I put together a simple parse of some XML and then a parse of an equivalent data set in YAML - just to see which one appears to perform the best under a load test. I used PHP for my tests, but rather than parsing in native php, (that would be daft), I relied on components coded in C and compiled into php - namely SimpleXML and Syck.
It could be argued that the tests weren't exactly identical. Here are the source files. Being lazy, and with less than an hour to try this out, I just stole them from an online article about YAML (also here: http://news.php.net/php.general/268422) - First the XML example:
<?php
$xml = <<<EOD
<user id="babooey" on="cpu1">
<firstname>Bob</firstname>
<lastname>Abooey</lastname>
<department>adv</department>
<cell>555-1212</cell>
<address password="xxxx">ahunter@example1.com</address>
<address password="xxxx">babooey@example2.com</address>
</user>
EOD;
$data = new SimpleXMLElement($xml);
print_r($data);
?>
And then the YAML example:
<?php
$yaml = <<<EOD
babooey:
computer : cpu1
firstname: Bob
lastname: Abooey
cell: 555-1212
addresses:
- address: babooey@example1.com
password: xxxx
- address: babooey@example2.com
password: xxxx
EOD;
$data = syck_load($yaml);
print_r($data);
?>
The next stage was to load-test each of these simple programmes to see if either one displays a significantly higher throughput. Normally I would turn to http_load for such stress-testing needs. However, I saw Rasmus using the 'Siege' application at DrupalCon earlier this year. It looks pretty sweet for stressing a single url, so here's what the two tests looked like:
siege -c 5 "http://localhost/xmltest.php" -b -t30s
siege -c 5 "http://localhost/yamltest.php" -b -t30s
All I'm doing there is specifying a maximum of 5 concurrent connections to the url (given in quotes), and I am asking siege to run the test for 30 seconds. I think it would make sense to increase both those values to represent a higher number of concurrent connections (better representing the state of a live Yahoo! front-end). Next time round I will run for a longer period - perhaps a couple of minutes. So what did the results look like:
YAML version:
Lifting the server siege... done.
Transactions: 4906 hits
Availability: 100.00 %
Elapsed time: 29.75 secs
Data transferred: 3.00 MB
Response time: 0.02 secs
Transaction rate: 164.91 trans/sec
Throughput: 0.10 MB/sec
Concurrency: 3.15
Successful transactions: 4909
Failed transactions: 0
Longest transaction: 0.15
Shortest transaction: 0.00
XML version:
Lifting the server siege... done.
Transactions: 5759 hits
Availability: 100.00 %
Elapsed time: 29.06 secs
Data transferred: 1.91 MB
Response time: 0.02 secs
Transaction rate: 198.18 trans/sec
Throughput: 0.07 MB/sec
Concurrency: 3.80
Successful transactions: 5759
Failed transactions: 0
Longest transaction: 0.21
Shortest transaction: 0.00
There are a lot of interesting values in those results. Probably most significant are the 'Response time' and 'Transaction rate'. These results show that and XML parse appears to operate more quickly than a YAML parse. The difference isn't huge, but these were very simple tests. It would be fun to try a similar exercise on a much larger data set.

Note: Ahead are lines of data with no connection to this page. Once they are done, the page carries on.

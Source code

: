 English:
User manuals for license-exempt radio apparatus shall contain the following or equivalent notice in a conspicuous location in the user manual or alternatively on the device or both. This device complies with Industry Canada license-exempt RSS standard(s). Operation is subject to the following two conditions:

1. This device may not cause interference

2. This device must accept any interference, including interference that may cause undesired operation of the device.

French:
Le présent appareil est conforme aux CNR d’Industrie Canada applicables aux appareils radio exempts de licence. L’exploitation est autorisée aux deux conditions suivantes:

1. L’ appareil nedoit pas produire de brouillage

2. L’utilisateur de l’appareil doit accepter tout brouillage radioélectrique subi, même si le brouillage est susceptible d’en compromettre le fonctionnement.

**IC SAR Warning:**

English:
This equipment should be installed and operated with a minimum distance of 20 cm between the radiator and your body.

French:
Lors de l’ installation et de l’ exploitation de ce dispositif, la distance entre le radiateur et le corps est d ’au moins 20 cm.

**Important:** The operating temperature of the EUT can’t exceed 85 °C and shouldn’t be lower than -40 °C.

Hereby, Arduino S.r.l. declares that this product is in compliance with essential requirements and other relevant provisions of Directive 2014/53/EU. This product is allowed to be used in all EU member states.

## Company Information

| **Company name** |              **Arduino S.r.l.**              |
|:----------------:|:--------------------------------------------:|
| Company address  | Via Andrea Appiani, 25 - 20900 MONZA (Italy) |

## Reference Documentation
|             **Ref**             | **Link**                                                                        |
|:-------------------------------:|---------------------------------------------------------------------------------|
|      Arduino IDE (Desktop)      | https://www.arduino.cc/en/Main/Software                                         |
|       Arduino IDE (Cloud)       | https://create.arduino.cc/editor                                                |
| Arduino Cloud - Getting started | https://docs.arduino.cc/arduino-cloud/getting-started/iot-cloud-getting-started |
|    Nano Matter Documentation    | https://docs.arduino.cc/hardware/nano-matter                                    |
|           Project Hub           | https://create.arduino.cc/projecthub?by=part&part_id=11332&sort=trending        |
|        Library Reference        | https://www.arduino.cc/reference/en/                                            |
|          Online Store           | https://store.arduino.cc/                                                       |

I guess these results are in line with what I would expect. The YAML language is more verbose than XML. Although it's easier to read, it does have a more complex vocabulary. So in any situation where you have a run-time parse, I would probably head for XML in preference to YAML. However, if parsing occurs off-cycle - say in the reading of a configuration into a memory-resident data set, then the decision would have to be made based on who or what is likely to read or modify the file. If it's likely to be a human in either case, YAML will probably win through.